Exercise
Which lines of the listing below contain the word "following"? Return them.

Exercise material

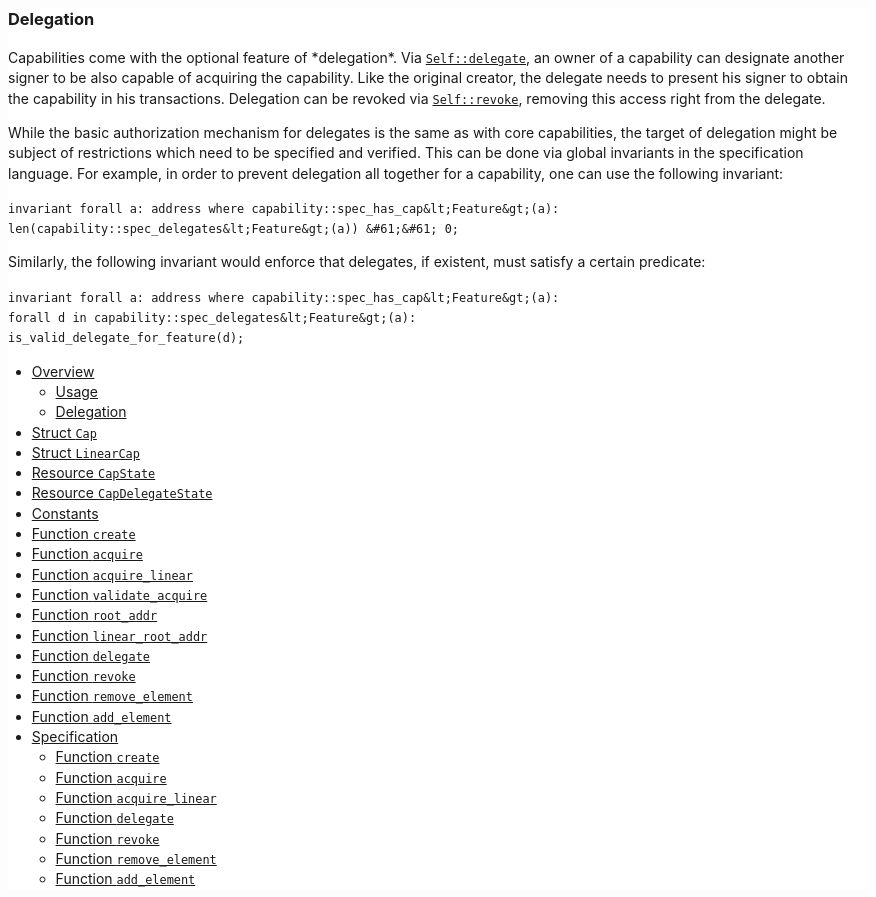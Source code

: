 
<a id="@Delegation_2"></a>

### Delegation


Capabilities come with the optional feature of &#42;delegation&#42;. Via <code><a href="capability.md#0x1_capability_delegate">Self::delegate</a></code>, an owner of a capability
can designate another signer to be also capable of acquiring the capability. Like the original creator,
the delegate needs to present his signer to obtain the capability in his transactions. Delegation can
be revoked via <code><a href="capability.md#0x1_capability_revoke">Self::revoke</a></code>, removing this access right from the delegate.

While the basic authorization mechanism for delegates is the same as with core capabilities, the
target of delegation might be subject of restrictions which need to be specified and verified. This can
be done via global invariants in the specification language. For example, in order to prevent delegation
all together for a capability, one can use the following invariant:

```
invariant forall a: address where capability::spec_has_cap&lt;Feature&gt;(a):
len(capability::spec_delegates&lt;Feature&gt;(a)) &#61;&#61; 0;
```

Similarly, the following invariant would enforce that delegates, if existent, must satisfy a certain
predicate:

```
invariant forall a: address where capability::spec_has_cap&lt;Feature&gt;(a):
forall d in capability::spec_delegates&lt;Feature&gt;(a):
is_valid_delegate_for_feature(d);
```


-  [Overview](#@Overview_0)
    -  [Usage](#@Usage_1)
    -  [Delegation](#@Delegation_2)
-  [Struct `Cap`](#0x1_capability_Cap)
-  [Struct `LinearCap`](#0x1_capability_LinearCap)
-  [Resource `CapState`](#0x1_capability_CapState)
-  [Resource `CapDelegateState`](#0x1_capability_CapDelegateState)
-  [Constants](#@Constants_3)
-  [Function `create`](#0x1_capability_create)
-  [Function `acquire`](#0x1_capability_acquire)
-  [Function `acquire_linear`](#0x1_capability_acquire_linear)
-  [Function `validate_acquire`](#0x1_capability_validate_acquire)
-  [Function `root_addr`](#0x1_capability_root_addr)
-  [Function `linear_root_addr`](#0x1_capability_linear_root_addr)
-  [Function `delegate`](#0x1_capability_delegate)
-  [Function `revoke`](#0x1_capability_revoke)
-  [Function `remove_element`](#0x1_capability_remove_element)
-  [Function `add_element`](#0x1_capability_add_element)
-  [Specification](#@Specification_4)
    -  [Function `create`](#@Specification_4_create)
    -  [Function `acquire`](#@Specification_4_acquire)
    -  [Function `acquire_linear`](#@Specification_4_acquire_linear)
    -  [Function `delegate`](#@Specification_4_delegate)
    -  [Function `revoke`](#@Specification_4_revoke)
    -  [Function `remove_element`](#@Specification_4_remove_element)
    -  [Function `add_element`](#@Specification_4_add_element)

Solution to this problem
all together for a capability, one can use the following invariant:
Similarly, the following invariant would enforce that delegates, if existent, must satisfy a certain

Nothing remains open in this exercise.